29. Similarly, the FtTJ was entitled to conclude that there were no very significant obstacles to integration for the reasons that she gave and there is no specific challenge to these findings either. The FtTJ did not end the assessment of Article 8 having determined the appeal under the Immigration Rules. She properly considered whether there were compelling circumstances to allow the appeal outside of the Immigration Rules. The Appellant's claim rested on private life. The FtTJ considered all material matters, including the medical evidence. She had already made findings about the evidence of the witnesses, the medical evidence and the appellant's mental health and properly factored these into the assessment of proportionality. She was entitled to conclude, particularly having proper regard to section 117B of the 2002 Act that the decision was proportionate. The FtTJ's assessment of Article 8 is lawful and sustainable.
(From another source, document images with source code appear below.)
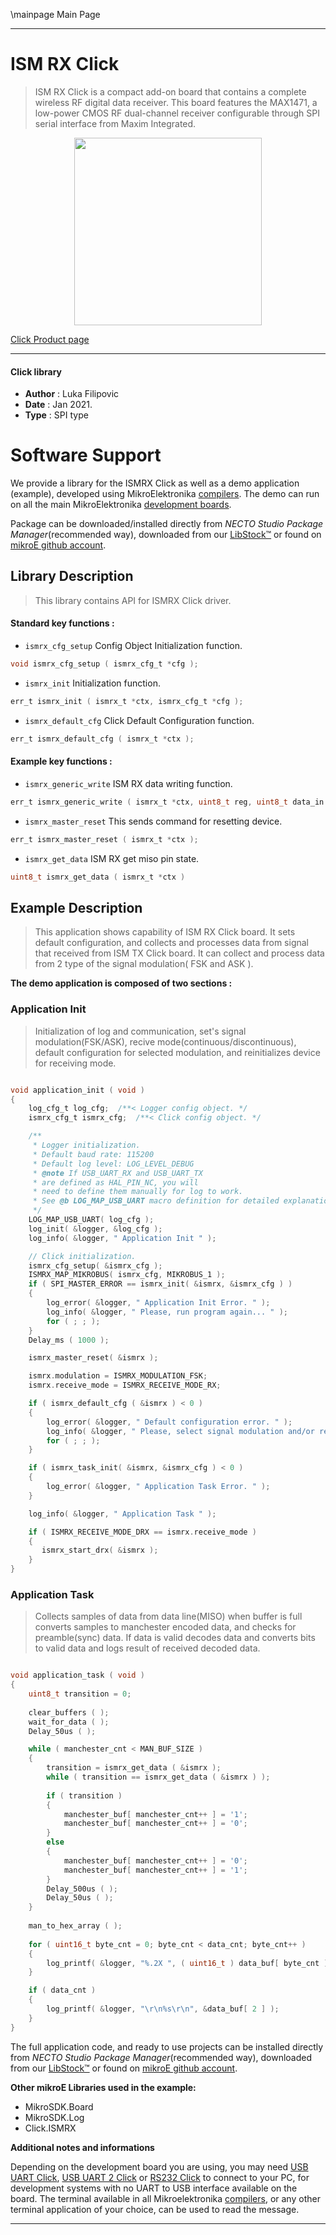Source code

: \mainpage Main Page

---
# ISM RX Click

> ISM RX Click is a compact add-on board that contains a complete wireless RF digital data receiver. This board features the MAX1471, a low-power CMOS RF dual-channel receiver configurable through SPI serial interface from Maxim Integrated. 

<p align="center">
  <img src="https://download.mikroe.com/images/click_for_ide/ism_rx_click.png" height=300px>
</p>

[Click Product page](https://www.mikroe.com/ism-rx-click)

---


#### Click library

- **Author**        : Luka Filipovic
- **Date**          : Jan 2021.
- **Type**          : SPI type


# Software Support

We provide a library for the ISMRX Click
as well as a demo application (example), developed using MikroElektronika
[compilers](https://www.mikroe.com/necto-studio).
The demo can run on all the main MikroElektronika [development boards](https://www.mikroe.com/development-boards).

Package can be downloaded/installed directly from *NECTO Studio Package Manager*(recommended way), downloaded from our [LibStock&trade;](https://libstock.mikroe.com) or found on [mikroE github account](https://github.com/MikroElektronika/mikrosdk_click_v2/tree/master/clicks).

## Library Description

> This library contains API for ISMRX Click driver.

#### Standard key functions :

- `ismrx_cfg_setup` Config Object Initialization function.
```c
void ismrx_cfg_setup ( ismrx_cfg_t *cfg );
```

- `ismrx_init` Initialization function.
```c
err_t ismrx_init ( ismrx_t *ctx, ismrx_cfg_t *cfg );
```

- `ismrx_default_cfg` Click Default Configuration function.
```c
err_t ismrx_default_cfg ( ismrx_t *ctx );
```

#### Example key functions :

- `ismrx_generic_write` ISM RX data writing function.
```c
err_t ismrx_generic_write ( ismrx_t *ctx, uint8_t reg, uint8_t data_in )
```

- `ismrx_master_reset` This sends command for resetting device.
```c
err_t ismrx_master_reset ( ismrx_t *ctx );
```

- `ismrx_get_data` ISM RX get miso pin state.
```c
uint8_t ismrx_get_data ( ismrx_t *ctx )
```

## Example Description

> This application shows capability of ISM RX Click board. 
It sets default configuration, and collects and processes
data from signal that received from ISM TX Click board. 
It can collect and process data from 2 type of the signal 
modulation( FSK and ASK ).

**The demo application is composed of two sections :**

### Application Init

> Initialization of log and communication, set's signal 
modulation(FSK/ASK), recive mode(continuous/discontinuous), 
default configuration for selected modulation, and 
reinitializes device for receiving mode.

```c

void application_init ( void ) 
{
    log_cfg_t log_cfg;  /**< Logger config object. */
    ismrx_cfg_t ismrx_cfg;  /**< Click config object. */

    /**
     * Logger initialization.
     * Default baud rate: 115200
     * Default log level: LOG_LEVEL_DEBUG
     * @note If USB_UART_RX and USB_UART_TX
     * are defined as HAL_PIN_NC, you will
     * need to define them manually for log to work.
     * See @b LOG_MAP_USB_UART macro definition for detailed explanation.
     */
    LOG_MAP_USB_UART( log_cfg );
    log_init( &logger, &log_cfg );
    log_info( &logger, " Application Init " );

    // Click initialization.
    ismrx_cfg_setup( &ismrx_cfg );
    ISMRX_MAP_MIKROBUS( ismrx_cfg, MIKROBUS_1 );
    if ( SPI_MASTER_ERROR == ismrx_init( &ismrx, &ismrx_cfg ) )
    {
        log_error( &logger, " Application Init Error. " );
        log_info( &logger, " Please, run program again... " );
        for ( ; ; );
    }
    Delay_ms ( 1000 );

    ismrx_master_reset( &ismrx );

    ismrx.modulation = ISMRX_MODULATION_FSK;
    ismrx.receive_mode = ISMRX_RECEIVE_MODE_RX;

    if ( ismrx_default_cfg ( &ismrx ) < 0 )
    {
        log_error( &logger, " Default configuration error. " );
        log_info( &logger, " Please, select signal modulation and/or receive mode... " );
        for ( ; ; );
    }

    if ( ismrx_task_init( &ismrx, &ismrx_cfg ) < 0 )
    {
        log_error( &logger, " Application Task Error. " );
    }

    log_info( &logger, " Application Task " );

    if ( ISMRX_RECEIVE_MODE_DRX == ismrx.receive_mode )
    {
       ismrx_start_drx( &ismrx );
    }
}

```

### Application Task

> Collects samples of data from data line(MISO) when buffer 
is full converts samples to manchester encoded data, 
and checks for preamble(sync) data. If data is valid 
decodes data and converts bits to valid data and logs 
result of received decoded data.

```c

void application_task ( void )
{
    uint8_t transition = 0;
    
    clear_buffers ( );
    wait_for_data ( );
    Delay_50us ( );

    while ( manchester_cnt < MAN_BUF_SIZE )
    {
        transition = ismrx_get_data ( &ismrx );
        while ( transition == ismrx_get_data ( &ismrx ) );
        
        if ( transition )
        {
            manchester_buf[ manchester_cnt++ ] = '1';
            manchester_buf[ manchester_cnt++ ] = '0';
        }
        else
        {
            manchester_buf[ manchester_cnt++ ] = '0';
            manchester_buf[ manchester_cnt++ ] = '1';
        }
        Delay_500us ( );
        Delay_50us ( );
    }
    
    man_to_hex_array ( );
    
    for ( uint16_t byte_cnt = 0; byte_cnt < data_cnt; byte_cnt++ )
    {
        log_printf( &logger, "%.2X ", ( uint16_t ) data_buf[ byte_cnt ] );
    }

    if ( data_cnt )
    {
        log_printf( &logger, "\r\n%s\r\n", &data_buf[ 2 ] );
    }
}

```

The full application code, and ready to use projects can be installed directly from *NECTO Studio Package Manager*(recommended way), downloaded from our [LibStock&trade;](https://libstock.mikroe.com) or found on [mikroE github account](https://github.com/MikroElektronika/mikrosdk_click_v2/tree/master/clicks).

**Other mikroE Libraries used in the example:**

- MikroSDK.Board
- MikroSDK.Log
- Click.ISMRX

**Additional notes and informations**

Depending on the development board you are using, you may need
[USB UART Click](https://shop.mikroe.com/usb-uart-click),
[USB UART 2 Click](https://shop.mikroe.com/usb-uart-2-click) or
[RS232 Click](https://shop.mikroe.com/rs232-click) to connect to your PC, for
development systems with no UART to USB interface available on the board. The
terminal available in all Mikroelektronika
[compilers](https://shop.mikroe.com/compilers), or any other terminal application
of your choice, can be used to read the message.

---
30. Overall, I consider that the FtTJ's decision was ultimately one rationally open to her for the reasons given. While there has been an attempt to cherry pick certain conclusions of the FtTJ, in my judgement, I consider that the FtTJ's conclusions are sustainable on the evidence that was before her.
31. In the circumstances I find that the FtTJ did not materially err in law and I formally dismiss the appeal.
Notice of Decision
The First-tier Tribunal did not materially err in law. The decision of the First-tier Tribunal shall stand. The appellant's appeal is dismissed.
Signed
Deputy Upper Tribunal Judge Bagral Date: 27 January 2018
Direction Regarding Anonymity - Rule 14 of the Tribunal Procedure (Upper Tribunal) Rules 2008
Unless and until a Tribunal or court directs otherwise, the appellant is granted anonymity. No report of these proceedings shall directly or indirectly identify him or any member of his family. This direction applies both to the appellant and to the respondent. Failure to comply with this direction could lead to contempt of court proceedings.